Abstract: Zero-confirmation transactions allow for instant payment but proving time and therefore transaction generation time is a major delay for shielded zeroconf payments. This post presents a solution: promissory notes. Promissory notes are a fast way for a customer to promise funds to a merchant and prove (in zero-knowledge of course) that the promise is backed by real zec. If the customer ever tries to spend those funds to a different recipient, the merchant can block that use of funds. Moreover, promises can be made not just for spending confirmed funds, but for spending funds that are themselves unconfirmed. This removes a major obstacle to zcash usage. Because promissory notes cannot transfer value themselves, cryptographic breaks in them do not lead to inflation.

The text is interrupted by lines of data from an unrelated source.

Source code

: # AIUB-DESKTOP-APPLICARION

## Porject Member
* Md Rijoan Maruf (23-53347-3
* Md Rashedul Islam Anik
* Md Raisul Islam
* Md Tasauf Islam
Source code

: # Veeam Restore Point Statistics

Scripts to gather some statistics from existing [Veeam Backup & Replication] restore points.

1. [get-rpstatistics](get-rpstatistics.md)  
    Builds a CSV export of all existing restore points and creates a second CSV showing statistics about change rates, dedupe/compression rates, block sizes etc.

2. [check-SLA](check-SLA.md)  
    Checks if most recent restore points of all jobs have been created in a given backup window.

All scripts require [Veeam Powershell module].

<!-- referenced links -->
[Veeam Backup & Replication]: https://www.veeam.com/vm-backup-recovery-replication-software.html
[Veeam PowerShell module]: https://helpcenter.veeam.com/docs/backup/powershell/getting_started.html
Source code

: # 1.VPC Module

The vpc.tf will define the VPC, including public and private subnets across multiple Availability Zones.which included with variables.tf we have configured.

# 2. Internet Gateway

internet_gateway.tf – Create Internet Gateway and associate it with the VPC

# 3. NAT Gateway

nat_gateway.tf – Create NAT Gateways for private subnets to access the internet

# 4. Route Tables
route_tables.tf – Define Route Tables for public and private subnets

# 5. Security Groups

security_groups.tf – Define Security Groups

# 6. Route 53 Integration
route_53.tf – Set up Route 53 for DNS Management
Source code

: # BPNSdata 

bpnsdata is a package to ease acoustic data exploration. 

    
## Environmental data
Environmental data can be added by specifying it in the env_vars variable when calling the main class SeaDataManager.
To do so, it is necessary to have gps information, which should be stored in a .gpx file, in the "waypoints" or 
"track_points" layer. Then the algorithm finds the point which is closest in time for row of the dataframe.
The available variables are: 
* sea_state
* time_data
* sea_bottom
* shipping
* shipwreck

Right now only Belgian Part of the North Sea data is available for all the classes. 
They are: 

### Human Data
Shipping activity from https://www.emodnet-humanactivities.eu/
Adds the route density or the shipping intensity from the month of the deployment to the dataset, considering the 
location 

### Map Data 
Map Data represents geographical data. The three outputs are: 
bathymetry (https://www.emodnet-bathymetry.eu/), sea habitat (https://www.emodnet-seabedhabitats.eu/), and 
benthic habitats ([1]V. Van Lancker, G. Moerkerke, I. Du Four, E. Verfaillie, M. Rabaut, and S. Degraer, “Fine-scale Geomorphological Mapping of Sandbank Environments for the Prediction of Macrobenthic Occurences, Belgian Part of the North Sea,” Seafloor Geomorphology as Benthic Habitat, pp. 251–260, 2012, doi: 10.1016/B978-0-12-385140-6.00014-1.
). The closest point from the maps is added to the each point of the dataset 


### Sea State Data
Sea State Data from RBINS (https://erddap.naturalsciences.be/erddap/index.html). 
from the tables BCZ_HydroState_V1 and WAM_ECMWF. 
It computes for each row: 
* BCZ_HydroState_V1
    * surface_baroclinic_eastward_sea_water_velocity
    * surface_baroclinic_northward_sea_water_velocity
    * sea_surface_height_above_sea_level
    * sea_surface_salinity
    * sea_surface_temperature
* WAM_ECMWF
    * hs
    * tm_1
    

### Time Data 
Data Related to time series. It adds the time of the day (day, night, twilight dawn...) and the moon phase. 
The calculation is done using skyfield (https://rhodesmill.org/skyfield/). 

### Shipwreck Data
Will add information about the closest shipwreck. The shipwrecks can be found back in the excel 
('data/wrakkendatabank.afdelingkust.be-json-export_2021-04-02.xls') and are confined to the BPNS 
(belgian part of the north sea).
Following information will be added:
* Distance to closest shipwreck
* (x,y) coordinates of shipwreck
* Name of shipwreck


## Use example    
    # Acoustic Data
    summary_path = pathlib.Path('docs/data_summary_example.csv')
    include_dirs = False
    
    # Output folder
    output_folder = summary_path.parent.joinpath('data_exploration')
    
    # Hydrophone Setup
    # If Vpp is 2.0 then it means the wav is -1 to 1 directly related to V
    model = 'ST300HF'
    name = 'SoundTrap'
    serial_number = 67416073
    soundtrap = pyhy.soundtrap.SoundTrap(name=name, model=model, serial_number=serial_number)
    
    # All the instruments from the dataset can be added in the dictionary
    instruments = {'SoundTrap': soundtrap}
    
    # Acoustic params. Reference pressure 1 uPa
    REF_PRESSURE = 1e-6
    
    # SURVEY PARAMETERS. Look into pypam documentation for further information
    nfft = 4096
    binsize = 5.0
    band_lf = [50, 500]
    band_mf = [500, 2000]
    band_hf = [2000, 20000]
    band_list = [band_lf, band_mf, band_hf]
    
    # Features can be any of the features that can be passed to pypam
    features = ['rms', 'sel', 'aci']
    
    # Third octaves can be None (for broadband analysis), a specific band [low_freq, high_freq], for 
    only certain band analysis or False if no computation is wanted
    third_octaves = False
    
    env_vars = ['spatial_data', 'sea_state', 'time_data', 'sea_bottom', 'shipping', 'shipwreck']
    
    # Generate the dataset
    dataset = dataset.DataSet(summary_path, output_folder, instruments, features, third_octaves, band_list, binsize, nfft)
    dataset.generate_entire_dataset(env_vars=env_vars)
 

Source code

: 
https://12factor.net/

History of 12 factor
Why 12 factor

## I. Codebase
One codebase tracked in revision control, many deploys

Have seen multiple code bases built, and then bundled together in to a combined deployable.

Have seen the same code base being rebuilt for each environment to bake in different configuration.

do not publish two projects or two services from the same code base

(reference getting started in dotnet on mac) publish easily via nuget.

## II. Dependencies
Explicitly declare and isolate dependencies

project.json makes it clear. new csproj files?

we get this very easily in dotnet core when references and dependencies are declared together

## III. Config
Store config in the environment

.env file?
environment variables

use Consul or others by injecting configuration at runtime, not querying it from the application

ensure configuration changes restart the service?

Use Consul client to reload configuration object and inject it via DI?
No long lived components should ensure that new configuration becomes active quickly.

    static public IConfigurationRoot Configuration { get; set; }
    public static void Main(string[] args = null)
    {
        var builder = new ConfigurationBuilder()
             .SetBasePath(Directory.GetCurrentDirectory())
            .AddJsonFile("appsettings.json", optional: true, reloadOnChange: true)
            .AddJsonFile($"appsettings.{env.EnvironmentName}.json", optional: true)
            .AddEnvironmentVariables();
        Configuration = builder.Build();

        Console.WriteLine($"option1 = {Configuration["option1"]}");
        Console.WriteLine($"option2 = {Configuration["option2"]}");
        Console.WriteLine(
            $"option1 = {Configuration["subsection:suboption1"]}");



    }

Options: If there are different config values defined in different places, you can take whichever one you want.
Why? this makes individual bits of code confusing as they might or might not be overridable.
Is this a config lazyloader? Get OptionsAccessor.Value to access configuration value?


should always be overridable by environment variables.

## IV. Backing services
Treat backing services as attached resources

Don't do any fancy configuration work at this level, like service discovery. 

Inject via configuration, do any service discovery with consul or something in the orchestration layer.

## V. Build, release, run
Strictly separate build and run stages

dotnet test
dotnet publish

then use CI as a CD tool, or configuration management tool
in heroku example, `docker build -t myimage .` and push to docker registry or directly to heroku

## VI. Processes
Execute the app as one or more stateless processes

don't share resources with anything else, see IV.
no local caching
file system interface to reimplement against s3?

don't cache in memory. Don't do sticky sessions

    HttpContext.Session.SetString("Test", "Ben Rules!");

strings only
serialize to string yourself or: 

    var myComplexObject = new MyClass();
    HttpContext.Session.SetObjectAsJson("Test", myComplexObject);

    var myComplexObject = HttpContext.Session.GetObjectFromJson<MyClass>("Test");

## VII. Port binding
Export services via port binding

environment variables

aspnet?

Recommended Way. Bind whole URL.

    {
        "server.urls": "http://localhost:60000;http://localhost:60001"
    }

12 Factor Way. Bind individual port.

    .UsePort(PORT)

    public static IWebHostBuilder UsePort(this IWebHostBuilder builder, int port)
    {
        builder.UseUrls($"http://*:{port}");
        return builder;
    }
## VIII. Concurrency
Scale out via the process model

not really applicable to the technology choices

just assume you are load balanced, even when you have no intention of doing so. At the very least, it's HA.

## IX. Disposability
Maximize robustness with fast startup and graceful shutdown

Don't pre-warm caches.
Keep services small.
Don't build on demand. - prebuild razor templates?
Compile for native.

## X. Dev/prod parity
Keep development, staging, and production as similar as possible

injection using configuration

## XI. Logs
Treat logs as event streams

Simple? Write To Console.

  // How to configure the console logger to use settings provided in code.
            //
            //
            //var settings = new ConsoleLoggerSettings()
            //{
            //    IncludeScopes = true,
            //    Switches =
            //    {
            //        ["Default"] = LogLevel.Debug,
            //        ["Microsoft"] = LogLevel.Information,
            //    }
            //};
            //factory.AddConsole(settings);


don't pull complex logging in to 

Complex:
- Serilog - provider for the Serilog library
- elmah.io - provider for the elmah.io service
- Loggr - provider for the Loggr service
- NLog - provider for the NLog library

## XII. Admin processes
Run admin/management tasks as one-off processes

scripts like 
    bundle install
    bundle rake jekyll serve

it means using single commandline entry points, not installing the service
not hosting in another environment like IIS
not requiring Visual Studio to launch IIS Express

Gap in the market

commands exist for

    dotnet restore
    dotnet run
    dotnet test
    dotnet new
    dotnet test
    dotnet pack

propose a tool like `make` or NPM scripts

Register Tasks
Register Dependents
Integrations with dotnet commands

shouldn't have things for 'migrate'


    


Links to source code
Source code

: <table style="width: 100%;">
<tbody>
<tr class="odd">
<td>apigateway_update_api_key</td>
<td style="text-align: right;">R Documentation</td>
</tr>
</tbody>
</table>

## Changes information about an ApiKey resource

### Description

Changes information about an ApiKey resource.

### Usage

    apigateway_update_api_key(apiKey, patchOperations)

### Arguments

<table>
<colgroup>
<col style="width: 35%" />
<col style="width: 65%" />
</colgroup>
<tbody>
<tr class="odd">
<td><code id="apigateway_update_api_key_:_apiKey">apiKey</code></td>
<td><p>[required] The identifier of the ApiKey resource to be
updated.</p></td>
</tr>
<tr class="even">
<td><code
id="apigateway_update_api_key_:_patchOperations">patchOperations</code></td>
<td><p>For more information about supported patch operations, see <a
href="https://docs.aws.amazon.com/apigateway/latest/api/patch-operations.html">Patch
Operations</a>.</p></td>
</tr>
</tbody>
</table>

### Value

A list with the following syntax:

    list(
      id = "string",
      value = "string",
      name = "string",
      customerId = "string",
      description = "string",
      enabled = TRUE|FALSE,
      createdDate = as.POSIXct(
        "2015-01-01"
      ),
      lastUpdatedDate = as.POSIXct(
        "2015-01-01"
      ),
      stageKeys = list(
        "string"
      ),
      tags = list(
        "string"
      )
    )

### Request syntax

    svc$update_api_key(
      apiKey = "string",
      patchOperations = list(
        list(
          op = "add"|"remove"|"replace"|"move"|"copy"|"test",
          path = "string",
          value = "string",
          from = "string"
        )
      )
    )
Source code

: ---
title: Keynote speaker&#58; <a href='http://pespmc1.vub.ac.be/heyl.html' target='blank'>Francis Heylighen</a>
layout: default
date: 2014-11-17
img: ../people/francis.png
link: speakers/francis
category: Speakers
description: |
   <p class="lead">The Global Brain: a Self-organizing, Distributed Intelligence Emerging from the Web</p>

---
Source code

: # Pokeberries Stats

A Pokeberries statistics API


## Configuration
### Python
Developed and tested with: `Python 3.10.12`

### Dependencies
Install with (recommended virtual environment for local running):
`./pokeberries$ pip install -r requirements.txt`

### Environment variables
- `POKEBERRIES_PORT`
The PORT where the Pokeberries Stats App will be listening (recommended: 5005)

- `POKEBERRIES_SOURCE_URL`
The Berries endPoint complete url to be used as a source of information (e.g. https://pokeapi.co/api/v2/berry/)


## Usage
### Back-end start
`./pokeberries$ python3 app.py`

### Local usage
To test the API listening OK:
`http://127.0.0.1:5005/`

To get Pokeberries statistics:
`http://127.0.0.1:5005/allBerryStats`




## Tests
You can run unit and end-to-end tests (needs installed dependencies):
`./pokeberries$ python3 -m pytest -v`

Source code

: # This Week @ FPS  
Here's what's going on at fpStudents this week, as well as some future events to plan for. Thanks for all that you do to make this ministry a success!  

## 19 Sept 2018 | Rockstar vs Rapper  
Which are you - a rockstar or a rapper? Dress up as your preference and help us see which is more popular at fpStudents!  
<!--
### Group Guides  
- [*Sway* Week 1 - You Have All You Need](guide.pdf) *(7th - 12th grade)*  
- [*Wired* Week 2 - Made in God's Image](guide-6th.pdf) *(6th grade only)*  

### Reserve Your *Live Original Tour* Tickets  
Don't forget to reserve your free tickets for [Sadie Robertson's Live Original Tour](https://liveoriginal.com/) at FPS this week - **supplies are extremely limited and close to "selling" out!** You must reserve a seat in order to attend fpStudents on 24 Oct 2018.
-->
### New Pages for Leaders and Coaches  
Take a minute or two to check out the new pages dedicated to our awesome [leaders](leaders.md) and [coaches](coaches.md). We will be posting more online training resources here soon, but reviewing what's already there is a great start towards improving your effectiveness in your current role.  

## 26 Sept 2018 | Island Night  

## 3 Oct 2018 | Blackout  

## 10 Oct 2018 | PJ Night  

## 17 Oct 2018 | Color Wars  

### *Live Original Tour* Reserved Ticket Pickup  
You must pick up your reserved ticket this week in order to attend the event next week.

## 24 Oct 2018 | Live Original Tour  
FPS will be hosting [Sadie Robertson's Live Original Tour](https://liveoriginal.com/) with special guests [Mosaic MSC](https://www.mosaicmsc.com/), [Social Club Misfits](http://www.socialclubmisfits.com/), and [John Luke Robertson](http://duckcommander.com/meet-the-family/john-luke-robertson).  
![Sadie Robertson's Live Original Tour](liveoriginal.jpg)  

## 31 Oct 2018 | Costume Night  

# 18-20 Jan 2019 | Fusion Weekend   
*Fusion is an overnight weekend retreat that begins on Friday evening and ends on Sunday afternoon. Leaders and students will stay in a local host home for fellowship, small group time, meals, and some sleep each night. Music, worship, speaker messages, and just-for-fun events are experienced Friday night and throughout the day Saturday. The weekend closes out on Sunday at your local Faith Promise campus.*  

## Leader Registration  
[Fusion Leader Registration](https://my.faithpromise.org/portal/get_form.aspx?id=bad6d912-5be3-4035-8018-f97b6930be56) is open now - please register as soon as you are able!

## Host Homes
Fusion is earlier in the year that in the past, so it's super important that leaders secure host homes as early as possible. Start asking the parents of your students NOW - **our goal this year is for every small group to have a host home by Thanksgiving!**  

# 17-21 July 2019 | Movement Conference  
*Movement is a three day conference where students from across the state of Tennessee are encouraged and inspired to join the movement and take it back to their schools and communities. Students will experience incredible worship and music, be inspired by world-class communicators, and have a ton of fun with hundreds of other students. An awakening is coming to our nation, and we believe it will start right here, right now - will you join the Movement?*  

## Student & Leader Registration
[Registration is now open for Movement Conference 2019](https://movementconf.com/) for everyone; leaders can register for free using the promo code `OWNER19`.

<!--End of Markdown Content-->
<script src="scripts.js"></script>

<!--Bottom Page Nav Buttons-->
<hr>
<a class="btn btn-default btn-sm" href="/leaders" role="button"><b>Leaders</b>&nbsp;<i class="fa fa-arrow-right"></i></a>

As a result, faster but less safe cryptographic primitives can be used.
This protocol came out of an initial discussion between @tromer and I in the back of an Uber during RWC.
Background and motivation:
Sapling is fast, it takes about 2 seconds on a desktop to make a transaction. We could make it about 10 times faster by switching over to an algebraic hash function like MIMC or Rescue or whatever the flavor of the week is now. However, these are bleeding edge and we have no way of knowing if they are secure.
Hash functions are arguably the hardest thing to design in cryptography. Most hash functions do not have proofs of security. Worse, the history of hash functions is a graveyard of once invincible champions. And those are the ones that fared the best. MD5 and SHA1, now broken, were once the state of the art everyone agreed was secure. Far worse, those two functions were found to be flawed only because they were the de-facto standard and therefore attracted all the attention of the tiny number of researchers who analyze these things. No new hash function used in cryptocurrency will attract enough public attention anytime soon. So, using exotic hash functions is not safe. It will risk undetectable inflation. This is why sapling uses standard hash functions and Pedersen hashes which are somewhat unique in that they are provably secure. This means switching to faster hash functions for confirmed transactions is not an option.
Transaction generation time doesn’t actually matter for confirmed transactions, so the overhead of Pedersen hashes during proving is irrelevant. Transaction confirmation, especially across multiple blocks, takes well north of a minute on any reasonable blockchain. This is true even if you lower the block interval. So we don’t actually need to make proof generation faster for confirmed TXs.
However, no one tries to make fast payments with confirmed transactions. They do it with zero-confirmation (zeroconf) transactions. In a zeroconf transaction, a customer pays a merchant (e.g. for a cup of coffee) and the merchant accepts once the transaction is broadcast. Optionally the merchant can also monitor the network to detect double spends. This isn’t perfect, but people do it for small value payments. And here, sapling transaction time generation is a major problem. Zcash also faces a second major problem here: confirmation latency. In order to spend shielded money they receive, a user must wait for those funds to be confirmed for 10 blocks. Buying a cup of coffee with a paycheck you just received could take 10 minutes to see the money confirmed in your account and then another 10 minutes to see the payment for the coffee confirmed.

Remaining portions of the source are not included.